#### [TASK DIRECTIONS]
The records that follow must be repeated exactly, except for their pictures.
::::::::
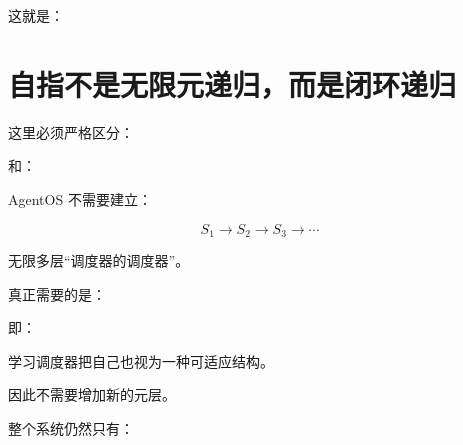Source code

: \begin{statementbox}
\centering
{}
\end{statementbox}

这就是：

\begin{statementbox}
\centering
{}
\end{statementbox}


\section{自指不是无限元递归，而是闭环递归}

这里必须严格区分：

\begin{statementbox}
\centering
{}
\end{statementbox}

和：

\begin{statementbox}
\centering
{}
\end{statementbox}

AgentOS 不需要建立：

\[
S_1
\rightarrow
S_2
\rightarrow
S_3
\rightarrow\cdots
\]

无限多层“调度器的调度器”。

真正需要的是：

\begin{statementbox}
\centering
{}
\end{statementbox}

即：

\begin{statementbox}
\centering
{}
\end{statementbox}

学习调度器把自己也视为一种可适应结构。

因此不需要增加新的元层。

整个系统仍然只有：

\begin{statementbox}
\centering
{}
\end{statementbox}

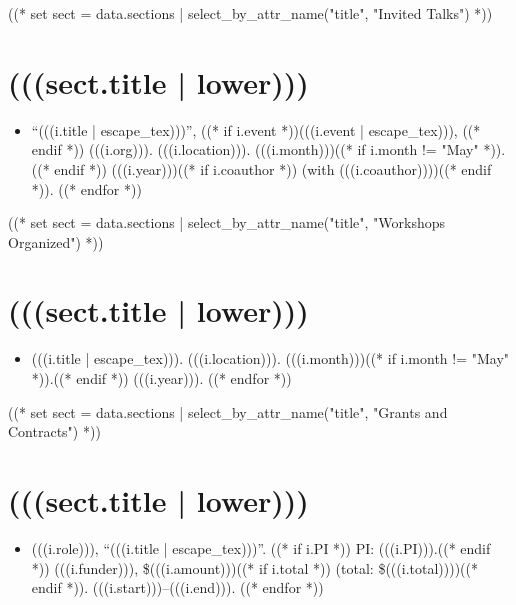 \documentclass[11pt,article,oneside]{memoir}
\begin{document}
((* set sect = data.sections | select_by_attr_name("title", "Invited Talks") *))
\section{(((sect.title | lower)))}

\mbox{}\vspace{-\dimexpr\baselineskip\relax}

\begin{itemize}[label={}]
((* for i in sect.entries.talks | sort_by_attr(["year"], reverse=True) *))
\item \enquote{(((i.title | escape_tex)))}, ((* if i.event *))(((i.event | escape_tex))), ((* endif *)) (((i.org))). (((i.location))). (((i.month)))((* if i.month != "May" *)).((* endif *)) (((i.year)))((* if i.coauthor *)) (with (((i.coauthor))))((* endif *)).
((* endfor *))
\end{itemize}

((* set sect = data.sections | select_by_attr_name("title", "Workshops Organized") *))
\section{(((sect.title | lower)))}

\mbox{}\vspace{-\dimexpr\baselineskip\relax}

\begin{itemize}[label={}]
((* for i in sect.entries.workshops | sort_by_attr(["year"], reverse=True) *))
\item (((i.title | escape_tex))). (((i.location))). (((i.month)))((* if i.month != "May" *)).((* endif *)) (((i.year))).
((* endfor *))
\end{itemize}

((* set sect = data.sections | select_by_attr_name("title", "Grants and Contracts") *))
\section{(((sect.title | lower)))}

\mbox{}\vspace{-\dimexpr\baselineskip\relax}

\begin{itemize}[label={}]
((* for i in sect.entries.grants | sort_by_attr(["start"], reverse=True) *))
\item (((i.role))), \enquote{(((i.title | escape_tex)))}. ((* if i.PI *)) PI: (((i.PI))).((* endif *)) (((i.funder))), \$(((i.amount)))((* if i.total *)) (total: \$(((i.total))))((* endif *)). (((i.start)))--(((i.end))).
((* endfor *))
\end{itemize}
\end{document}
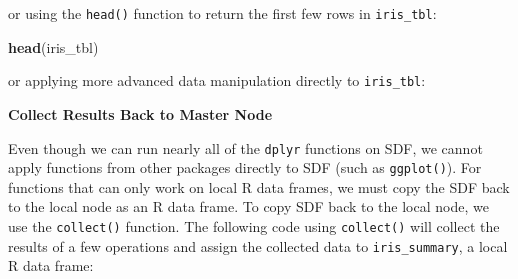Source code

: \documentclass[12pt,]{krantz}
\makeatletter
\newenvironment{Shaded}{\begin{snugshade}}{\end{snugshade}}
\newcommand{\DataTypeTok}[1]{\textcolor[rgb]{0.27,0.27,0.27}{#1}}
\newcommand{\DecValTok}[1]{\textcolor[rgb]{0.06,0.06,0.06}{#1}}
\newcommand{\KeywordTok}[1]{\textcolor[rgb]{0.27,0.27,0.27}{\textbf{#1}}}
\newcommand{\NormalTok}[1]{#1}
\newcommand{\OperatorTok}[1]{\textcolor[rgb]{0.43,0.43,0.43}{\textbf{#1}}}
\newcommand{\StringTok}[1]{\textcolor[rgb]{0.5,0.5,0.5}{#1}}
\newenvironment{kframe}{%
\medskip{}
\setlength{\fboxsep}{.8em}
 \def\at@end@of@kframe{}%
 \ifinner\ifhmode%
  \def\at@end@of@kframe{\end{minipage}}%
  \begin{minipage}{\columnwidth}%
 \fi\fi%
 \def\FrameCommand##1{\hskip\@totalleftmargin \hskip-\fboxsep
 \colorbox{shadecolor}{##1}\hskip-\fboxsep
     \hskip-\linewidth \hskip-\@totalleftmargin \hskip\columnwidth}%
 \MakeFramed {\advance\hsize-\width
   \@totalleftmargin\z@ \linewidth\hsize
   \@setminipage}}%
 {\par\unskip\endMakeFramed%
 \at@end@of@kframe}
\renewenvironment{Shaded}{\begin{kframe}}{\end{kframe}}
\makeatother
\begin{document}
\begin{Shaded}
\end{Shaded}

or using the \texttt{head()} function to return the first few rows in \texttt{iris\_tbl}:

\begin{Shaded}
\begin{Highlighting}[]
\KeywordTok{head}\NormalTok{(iris_tbl)}
\end{Highlighting}
\end{Shaded}

or applying more advanced data manipulation directly to \texttt{iris\_tbl}:

\begin{Shaded}
\end{Shaded}

\textbf{Collect Results Back to Master Node}

Even though we can run nearly all of the \texttt{dplyr} functions on SDF, we cannot apply functions from other packages directly to SDF (such as \texttt{ggplot()}). For functions that can only work on local R data frames, we must copy the SDF back to the local node as an R data frame. To copy SDF back to the local node, we use the \texttt{collect()} function. The following code using \texttt{collect()} will collect the results of a few operations and assign the collected data to \texttt{iris\_summary}, a local R data frame:
\end{document}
::::::::
#### [RESPONSE]
Source code

: \begin{statementbox}
\centering
{}
\end{statementbox}

这就是：

\begin{statementbox}
\centering
{}
\end{statementbox}


\section{自指不是无限元递归，而是闭环递归}

这里必须严格区分：

\begin{statementbox}
\centering
{}
\end{statementbox}

和：

\begin{statementbox}
\centering
{}
\end{statementbox}

AgentOS 不需要建立：

\[
S_1
\rightarrow
S_2
\rightarrow
S_3
\rightarrow\cdots
\]

无限多层“调度器的调度器”。

真正需要的是：

\begin{statementbox}
\centering
{}
\end{statementbox}

即：

\begin{statementbox}
\centering
{}
\end{statementbox}

学习调度器把自己也视为一种可适应结构。

因此不需要增加新的元层。

整个系统仍然只有：

\begin{statementbox}
\centering
{}
\end{statementbox}

 \documentclass[11pt,article,oneside]{memoir}
\begin{document}
((* set sect = data.sections | select_by_attr_name("title", "Invited Talks") *))
\section{(((sect.title | lower)))}

\mbox{}\vspace{-\dimexpr\baselineskip\relax}

\begin{itemize}[label={}]
((* for i in sect.entries.talks | sort_by_attr(["year"], reverse=True) *))
\item \enquote{(((i.title | escape_tex)))}, ((* if i.event *))(((i.event | escape_tex))), ((* endif *)) (((i.org))). (((i.location))). (((i.month)))((* if i.month != "May" *)).((* endif *)) (((i.year)))((* if i.coauthor *)) (with (((i.coauthor))))((* endif *)).
((* endfor *))
\end{itemize}

((* set sect = data.sections | select_by_attr_name("title", "Workshops Organized") *))
\section{(((sect.title | lower)))}

\mbox{}\vspace{-\dimexpr\baselineskip\relax}

\begin{itemize}[label={}]
((* for i in sect.entries.workshops | sort_by_attr(["year"], reverse=True) *))
\item (((i.title | escape_tex))). (((i.location))). (((i.month)))((* if i.month != "May" *)).((* endif *)) (((i.year))).
((* endfor *))
\end{itemize}

((* set sect = data.sections | select_by_attr_name("title", "Grants and Contracts") *))
\section{(((sect.title | lower)))}

\mbox{}\vspace{-\dimexpr\baselineskip\relax}

\begin{itemize}[label={}]
((* for i in sect.entries.grants | sort_by_attr(["start"], reverse=True) *))
\item (((i.role))), \enquote{(((i.title | escape_tex)))}. ((* if i.PI *)) PI: (((i.PI))).((* endif *)) (((i.funder))), \$(((i.amount)))((* if i.total *)) (total: \$(((i.total))))((* endif *)). (((i.start)))--(((i.end))).
((* endfor *))
\end{itemize}
\end{document}
Source code

: \documentclass[12pt,]{krantz}
\makeatletter
\newenvironment{Shaded}{\begin{snugshade}}{\end{snugshade}}
\newcommand{\DataTypeTok}[1]{\textcolor[rgb]{0.27,0.27,0.27}{#1}}
\newcommand{\DecValTok}[1]{\textcolor[rgb]{0.06,0.06,0.06}{#1}}
\newcommand{\KeywordTok}[1]{\textcolor[rgb]{0.27,0.27,0.27}{\textbf{#1}}}
\newcommand{\NormalTok}[1]{#1}
\newcommand{\OperatorTok}[1]{\textcolor[rgb]{0.43,0.43,0.43}{\textbf{#1}}}
\newcommand{\StringTok}[1]{\textcolor[rgb]{0.5,0.5,0.5}{#1}}
\newenvironment{kframe}{%
\medskip{}
\setlength{\fboxsep}{.8em}
 \def\at@end@of@kframe{}%
 \ifinner\ifhmode%
  \def\at@end@of@kframe{\end{minipage}}%
  \begin{minipage}{\columnwidth}%
 \fi\fi%
 \def\FrameCommand##1{\hskip\@totalleftmargin \hskip-\fboxsep
 \colorbox{shadecolor}{##1}\hskip-\fboxsep
     \hskip-\linewidth \hskip-\@totalleftmargin \hskip\columnwidth}%
 \MakeFramed {\advance\hsize-\width
   \@totalleftmargin\z@ \linewidth\hsize
   \@setminipage}}%
 {\par\unskip\endMakeFramed%
 \at@end@of@kframe}
\renewenvironment{Shaded}{\begin{kframe}}{\end{kframe}}
\makeatother
\begin{document}
\begin{Shaded}
\end{Shaded}

or using the \texttt{head()} function to return the first few rows in \texttt{iris\_tbl}:

\begin{Shaded}
\begin{Highlighting}[]
\KeywordTok{head}\NormalTok{(iris_tbl)}
\end{Highlighting}
\end{Shaded}

or applying more advanced data manipulation directly to \texttt{iris\_tbl}:

\begin{Shaded}
\end{Shaded}

\textbf{Collect Results Back to Master Node}

Even though we can run nearly all of the \texttt{dplyr} functions on SDF, we cannot apply functions from other packages directly to SDF (such as \texttt{ggplot()}). For functions that can only work on local R data frames, we must copy the SDF back to the local node as an R data frame. To copy SDF back to the local node, we use the \texttt{collect()} function. The following code using \texttt{collect()} will collect the results of a few operations and assign the collected data to \texttt{iris\_summary}, a local R data frame:
\end{document}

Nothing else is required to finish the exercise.